Read the interview here:

No longer just a place to have a desk and computer, the modern workplace now needs to have the culture, processes and technology to cope with new demands, writes Quinton O’Reilly.

For the average company, the workplace has evolved to become something greater than just a place with a desk and PC. The facilities, technology, leadership and work culture all play a significant role in shaping just how good a workplace is and that ties in with the hunt for talent becoming more intense than ever. A good place to start with the transformation of the workplace would be in the tools and services used. The most obvious of which is the cloud, which has transformed industries and opened up the workplace for many organisations. Many of the advancements in technology will be making sure that the speeds and infrastructure required for this will keep up with the ever-growing services that take advantage of it.

Leading by example
While having the technology and infrastructure in place is crucial, the culture side of things is just as important, if not more. It’s not enough to say that you are an open and warm workplace if you don’t embody it in any way and leadership should be leading by example in this, said Johann Cardiff, head of consulting at Singlepoint. “The culture needs to be authentic,” she said. “Whatever the culture statements are, they have to resonate with people and they absolutely have to be led by leadership. “The worst-case scenario is where you have a culture that makes a series of statements, yet your leadership demonstrates completely different behaviours.

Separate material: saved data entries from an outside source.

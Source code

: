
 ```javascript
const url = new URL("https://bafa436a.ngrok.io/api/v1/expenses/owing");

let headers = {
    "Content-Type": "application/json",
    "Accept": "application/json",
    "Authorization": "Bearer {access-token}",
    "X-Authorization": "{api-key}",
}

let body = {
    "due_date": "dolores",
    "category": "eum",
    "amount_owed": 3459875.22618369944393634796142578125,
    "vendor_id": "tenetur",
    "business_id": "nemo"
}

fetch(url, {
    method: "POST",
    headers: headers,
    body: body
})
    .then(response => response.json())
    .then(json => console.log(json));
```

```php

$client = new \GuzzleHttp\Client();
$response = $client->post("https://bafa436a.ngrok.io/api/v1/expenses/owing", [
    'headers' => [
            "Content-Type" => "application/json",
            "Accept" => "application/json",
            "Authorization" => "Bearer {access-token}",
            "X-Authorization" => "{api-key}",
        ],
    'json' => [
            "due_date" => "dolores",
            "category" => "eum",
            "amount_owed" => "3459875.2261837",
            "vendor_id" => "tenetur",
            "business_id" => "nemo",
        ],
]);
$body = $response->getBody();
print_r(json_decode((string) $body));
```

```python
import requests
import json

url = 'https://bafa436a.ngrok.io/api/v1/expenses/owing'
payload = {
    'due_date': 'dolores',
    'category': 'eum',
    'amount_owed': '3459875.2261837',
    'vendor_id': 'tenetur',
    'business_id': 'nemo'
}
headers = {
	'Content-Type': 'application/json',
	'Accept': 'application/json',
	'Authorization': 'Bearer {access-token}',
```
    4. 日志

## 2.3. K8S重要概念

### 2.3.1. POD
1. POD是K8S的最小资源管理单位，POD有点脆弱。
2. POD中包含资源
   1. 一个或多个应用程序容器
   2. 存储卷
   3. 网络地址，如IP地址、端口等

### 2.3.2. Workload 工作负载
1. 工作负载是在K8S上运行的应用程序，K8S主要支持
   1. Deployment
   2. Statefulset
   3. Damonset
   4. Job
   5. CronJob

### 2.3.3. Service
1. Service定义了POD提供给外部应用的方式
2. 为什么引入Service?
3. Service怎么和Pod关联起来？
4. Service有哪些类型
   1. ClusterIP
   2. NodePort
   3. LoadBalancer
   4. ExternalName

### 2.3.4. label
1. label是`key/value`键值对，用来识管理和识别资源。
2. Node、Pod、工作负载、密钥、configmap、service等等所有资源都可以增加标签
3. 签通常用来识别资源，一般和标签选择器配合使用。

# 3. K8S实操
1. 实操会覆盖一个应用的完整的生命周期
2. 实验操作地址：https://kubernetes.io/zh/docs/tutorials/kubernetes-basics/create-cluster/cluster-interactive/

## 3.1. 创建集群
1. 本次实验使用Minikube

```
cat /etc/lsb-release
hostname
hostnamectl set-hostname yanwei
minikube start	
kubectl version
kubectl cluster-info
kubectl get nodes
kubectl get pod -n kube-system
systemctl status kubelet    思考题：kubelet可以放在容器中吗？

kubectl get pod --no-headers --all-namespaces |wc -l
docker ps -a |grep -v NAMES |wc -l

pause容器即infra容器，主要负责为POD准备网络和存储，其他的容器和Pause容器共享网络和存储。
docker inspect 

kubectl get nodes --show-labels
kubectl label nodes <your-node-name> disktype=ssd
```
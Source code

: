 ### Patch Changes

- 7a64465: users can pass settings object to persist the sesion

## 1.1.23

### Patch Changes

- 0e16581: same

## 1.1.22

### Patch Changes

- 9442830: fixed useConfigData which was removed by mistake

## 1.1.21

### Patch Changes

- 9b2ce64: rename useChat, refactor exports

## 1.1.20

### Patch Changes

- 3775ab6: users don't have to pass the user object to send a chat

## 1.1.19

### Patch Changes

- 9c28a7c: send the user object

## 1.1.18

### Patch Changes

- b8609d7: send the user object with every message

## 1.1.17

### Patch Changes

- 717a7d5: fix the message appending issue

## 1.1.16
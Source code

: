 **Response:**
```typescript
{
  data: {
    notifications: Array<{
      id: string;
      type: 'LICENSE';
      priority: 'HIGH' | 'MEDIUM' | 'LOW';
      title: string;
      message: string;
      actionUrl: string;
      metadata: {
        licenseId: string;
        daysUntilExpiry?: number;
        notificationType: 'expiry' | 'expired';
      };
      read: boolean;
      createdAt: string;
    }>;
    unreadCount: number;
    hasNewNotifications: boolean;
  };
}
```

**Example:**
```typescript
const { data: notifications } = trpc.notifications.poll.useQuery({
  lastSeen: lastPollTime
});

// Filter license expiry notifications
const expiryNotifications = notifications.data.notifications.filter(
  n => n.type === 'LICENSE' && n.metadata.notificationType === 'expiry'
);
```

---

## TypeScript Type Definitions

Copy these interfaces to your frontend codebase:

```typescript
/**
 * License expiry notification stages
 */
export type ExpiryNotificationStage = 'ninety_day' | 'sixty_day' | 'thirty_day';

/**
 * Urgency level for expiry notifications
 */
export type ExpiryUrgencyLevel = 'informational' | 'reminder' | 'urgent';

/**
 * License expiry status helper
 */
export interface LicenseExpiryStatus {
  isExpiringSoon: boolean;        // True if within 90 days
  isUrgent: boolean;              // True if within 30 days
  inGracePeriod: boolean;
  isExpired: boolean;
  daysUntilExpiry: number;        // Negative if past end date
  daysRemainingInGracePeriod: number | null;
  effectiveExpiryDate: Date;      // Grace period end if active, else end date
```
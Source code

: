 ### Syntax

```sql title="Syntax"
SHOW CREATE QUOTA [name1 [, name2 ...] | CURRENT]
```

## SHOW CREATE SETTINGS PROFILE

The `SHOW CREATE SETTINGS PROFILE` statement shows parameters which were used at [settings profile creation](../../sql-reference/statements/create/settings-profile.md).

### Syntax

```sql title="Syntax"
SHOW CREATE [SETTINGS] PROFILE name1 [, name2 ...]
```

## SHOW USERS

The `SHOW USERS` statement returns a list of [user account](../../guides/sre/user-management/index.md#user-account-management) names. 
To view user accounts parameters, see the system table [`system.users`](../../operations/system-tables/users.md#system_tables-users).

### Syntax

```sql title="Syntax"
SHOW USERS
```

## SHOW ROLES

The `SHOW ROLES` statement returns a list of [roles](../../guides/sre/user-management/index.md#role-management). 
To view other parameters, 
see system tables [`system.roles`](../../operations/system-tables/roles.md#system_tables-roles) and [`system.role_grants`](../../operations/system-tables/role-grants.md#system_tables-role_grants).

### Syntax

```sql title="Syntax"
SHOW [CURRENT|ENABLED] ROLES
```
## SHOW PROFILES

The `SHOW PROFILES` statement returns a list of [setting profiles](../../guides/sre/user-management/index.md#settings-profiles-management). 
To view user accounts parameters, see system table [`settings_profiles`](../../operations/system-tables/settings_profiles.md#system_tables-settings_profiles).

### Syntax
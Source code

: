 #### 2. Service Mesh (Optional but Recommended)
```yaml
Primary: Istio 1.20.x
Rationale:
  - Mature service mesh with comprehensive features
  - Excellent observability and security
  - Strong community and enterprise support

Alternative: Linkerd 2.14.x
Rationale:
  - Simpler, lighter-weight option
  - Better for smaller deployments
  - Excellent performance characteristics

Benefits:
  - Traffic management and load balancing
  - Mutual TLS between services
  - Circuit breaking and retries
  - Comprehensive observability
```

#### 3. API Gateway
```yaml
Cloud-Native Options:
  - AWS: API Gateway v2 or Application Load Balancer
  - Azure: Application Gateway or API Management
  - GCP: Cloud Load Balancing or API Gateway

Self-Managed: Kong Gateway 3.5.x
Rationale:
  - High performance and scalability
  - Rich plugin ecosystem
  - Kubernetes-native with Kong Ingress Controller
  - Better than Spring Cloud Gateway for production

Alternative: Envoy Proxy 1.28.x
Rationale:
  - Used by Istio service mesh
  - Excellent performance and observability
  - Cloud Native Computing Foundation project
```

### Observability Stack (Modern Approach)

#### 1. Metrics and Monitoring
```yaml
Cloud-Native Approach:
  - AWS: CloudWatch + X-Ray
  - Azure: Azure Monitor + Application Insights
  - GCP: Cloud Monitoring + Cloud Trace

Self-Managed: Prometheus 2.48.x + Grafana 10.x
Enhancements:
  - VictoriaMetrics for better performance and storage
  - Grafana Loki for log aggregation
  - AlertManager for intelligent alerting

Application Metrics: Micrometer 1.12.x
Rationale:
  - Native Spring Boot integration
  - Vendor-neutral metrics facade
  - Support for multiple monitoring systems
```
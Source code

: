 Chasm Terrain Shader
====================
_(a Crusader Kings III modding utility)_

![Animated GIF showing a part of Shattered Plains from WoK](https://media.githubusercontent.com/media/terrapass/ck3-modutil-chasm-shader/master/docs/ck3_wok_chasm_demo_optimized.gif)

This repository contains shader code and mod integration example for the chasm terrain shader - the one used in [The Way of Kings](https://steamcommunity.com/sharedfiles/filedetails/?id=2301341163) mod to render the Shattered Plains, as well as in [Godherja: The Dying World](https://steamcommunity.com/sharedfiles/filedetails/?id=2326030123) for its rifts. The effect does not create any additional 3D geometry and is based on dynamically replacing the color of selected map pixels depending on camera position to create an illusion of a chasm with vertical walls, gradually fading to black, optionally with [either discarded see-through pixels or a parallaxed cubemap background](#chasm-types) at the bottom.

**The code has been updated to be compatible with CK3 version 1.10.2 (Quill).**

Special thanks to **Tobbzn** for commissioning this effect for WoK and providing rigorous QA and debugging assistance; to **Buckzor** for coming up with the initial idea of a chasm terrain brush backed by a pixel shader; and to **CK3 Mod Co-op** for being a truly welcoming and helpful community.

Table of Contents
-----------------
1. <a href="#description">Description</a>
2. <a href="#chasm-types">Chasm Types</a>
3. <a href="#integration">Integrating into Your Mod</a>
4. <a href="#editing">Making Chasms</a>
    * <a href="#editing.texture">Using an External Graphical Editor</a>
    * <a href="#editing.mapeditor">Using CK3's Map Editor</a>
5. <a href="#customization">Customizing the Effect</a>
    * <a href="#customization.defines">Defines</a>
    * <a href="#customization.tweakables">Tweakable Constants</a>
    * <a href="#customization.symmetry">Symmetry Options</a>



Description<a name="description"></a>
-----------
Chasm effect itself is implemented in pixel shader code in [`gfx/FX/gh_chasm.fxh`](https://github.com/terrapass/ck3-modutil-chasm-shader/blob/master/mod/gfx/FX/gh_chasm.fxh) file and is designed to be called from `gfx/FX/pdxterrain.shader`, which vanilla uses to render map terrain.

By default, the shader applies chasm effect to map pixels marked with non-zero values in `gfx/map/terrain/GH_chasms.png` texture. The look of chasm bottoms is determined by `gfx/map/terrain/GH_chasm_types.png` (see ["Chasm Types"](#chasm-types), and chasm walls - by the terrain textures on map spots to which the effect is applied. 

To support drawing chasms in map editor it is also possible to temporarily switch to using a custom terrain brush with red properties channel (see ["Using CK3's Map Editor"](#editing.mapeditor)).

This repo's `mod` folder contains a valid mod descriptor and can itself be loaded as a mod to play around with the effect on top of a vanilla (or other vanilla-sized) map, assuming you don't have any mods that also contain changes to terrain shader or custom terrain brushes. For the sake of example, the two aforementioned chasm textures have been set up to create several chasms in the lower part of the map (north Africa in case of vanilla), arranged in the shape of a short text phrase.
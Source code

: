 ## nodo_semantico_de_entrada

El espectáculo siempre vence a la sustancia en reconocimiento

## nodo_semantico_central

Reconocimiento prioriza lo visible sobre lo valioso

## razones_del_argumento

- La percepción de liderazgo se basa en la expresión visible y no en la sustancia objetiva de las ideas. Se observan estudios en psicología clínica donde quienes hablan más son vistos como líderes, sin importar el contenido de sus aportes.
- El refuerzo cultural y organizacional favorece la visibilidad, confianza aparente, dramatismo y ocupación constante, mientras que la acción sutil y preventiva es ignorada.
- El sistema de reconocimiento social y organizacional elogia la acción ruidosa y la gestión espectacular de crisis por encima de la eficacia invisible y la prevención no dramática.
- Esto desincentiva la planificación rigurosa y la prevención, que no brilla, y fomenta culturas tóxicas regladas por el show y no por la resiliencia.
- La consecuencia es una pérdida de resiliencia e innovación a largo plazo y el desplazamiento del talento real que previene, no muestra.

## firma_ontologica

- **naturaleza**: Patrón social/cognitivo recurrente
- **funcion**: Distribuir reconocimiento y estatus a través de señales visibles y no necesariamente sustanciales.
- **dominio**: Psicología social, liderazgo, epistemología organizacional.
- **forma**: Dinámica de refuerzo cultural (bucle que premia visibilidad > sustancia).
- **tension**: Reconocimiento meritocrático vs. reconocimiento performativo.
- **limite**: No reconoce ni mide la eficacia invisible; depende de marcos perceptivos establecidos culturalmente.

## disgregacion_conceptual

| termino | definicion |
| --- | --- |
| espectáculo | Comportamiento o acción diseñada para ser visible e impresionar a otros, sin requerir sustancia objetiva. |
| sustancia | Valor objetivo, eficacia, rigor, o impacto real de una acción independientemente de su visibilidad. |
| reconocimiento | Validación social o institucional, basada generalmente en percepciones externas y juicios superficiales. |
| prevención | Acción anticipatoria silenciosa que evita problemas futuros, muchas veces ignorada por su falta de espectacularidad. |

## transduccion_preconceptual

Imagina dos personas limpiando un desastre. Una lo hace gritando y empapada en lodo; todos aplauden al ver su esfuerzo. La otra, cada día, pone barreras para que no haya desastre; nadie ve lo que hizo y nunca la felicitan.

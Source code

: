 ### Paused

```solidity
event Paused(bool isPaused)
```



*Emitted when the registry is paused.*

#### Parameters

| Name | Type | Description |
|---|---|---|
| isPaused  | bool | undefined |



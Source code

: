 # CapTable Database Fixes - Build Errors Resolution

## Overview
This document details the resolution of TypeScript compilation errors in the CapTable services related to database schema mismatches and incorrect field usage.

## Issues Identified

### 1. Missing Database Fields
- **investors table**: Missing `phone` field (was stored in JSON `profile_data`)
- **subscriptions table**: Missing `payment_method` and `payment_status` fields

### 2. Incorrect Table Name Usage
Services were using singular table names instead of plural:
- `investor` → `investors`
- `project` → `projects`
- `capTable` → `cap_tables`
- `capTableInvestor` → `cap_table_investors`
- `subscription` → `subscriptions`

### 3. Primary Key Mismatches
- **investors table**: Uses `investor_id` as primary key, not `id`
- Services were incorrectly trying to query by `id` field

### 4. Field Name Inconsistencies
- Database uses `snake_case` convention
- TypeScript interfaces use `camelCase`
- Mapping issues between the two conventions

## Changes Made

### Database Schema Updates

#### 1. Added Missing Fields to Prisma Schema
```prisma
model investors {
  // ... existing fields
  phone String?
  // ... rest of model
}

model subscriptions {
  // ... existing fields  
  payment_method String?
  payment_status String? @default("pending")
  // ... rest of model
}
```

So leadership is important for a successful culture. “One of the big things is people need to be able to see how that culture works for them and how they can embody it.

People make statements like ‘we’ve a very open and honest culture’, and people need to be comfortable with that one to know that means they can have an open and honest conversation with their manager without any fear of anything coming back to them. “The different culture facets need to be put together with a lot of thought and then a key to success is they resonate with people, they feel authentic and they say, ‘yes, this reflects my values, company values and I can buy into it and behave appropriately’.”

The main takeaway from this is if you talk the talk, you have to walk the walk. It’s not enough expecting others to embody it while stating yourself to be the exception, something Cardiff keeps an eye out for when working with clients.“One of the statements that make my ears prick up is ‘this is how we really do things around here’ because that’s the culture, how we really do things around here is the culture,” she said. “[That means the culture statement] has lost its authenticity, its realness, and that one is always one that I’m listening for, those kind of statements where we go ‘that’s the process, but we really do it this way’.”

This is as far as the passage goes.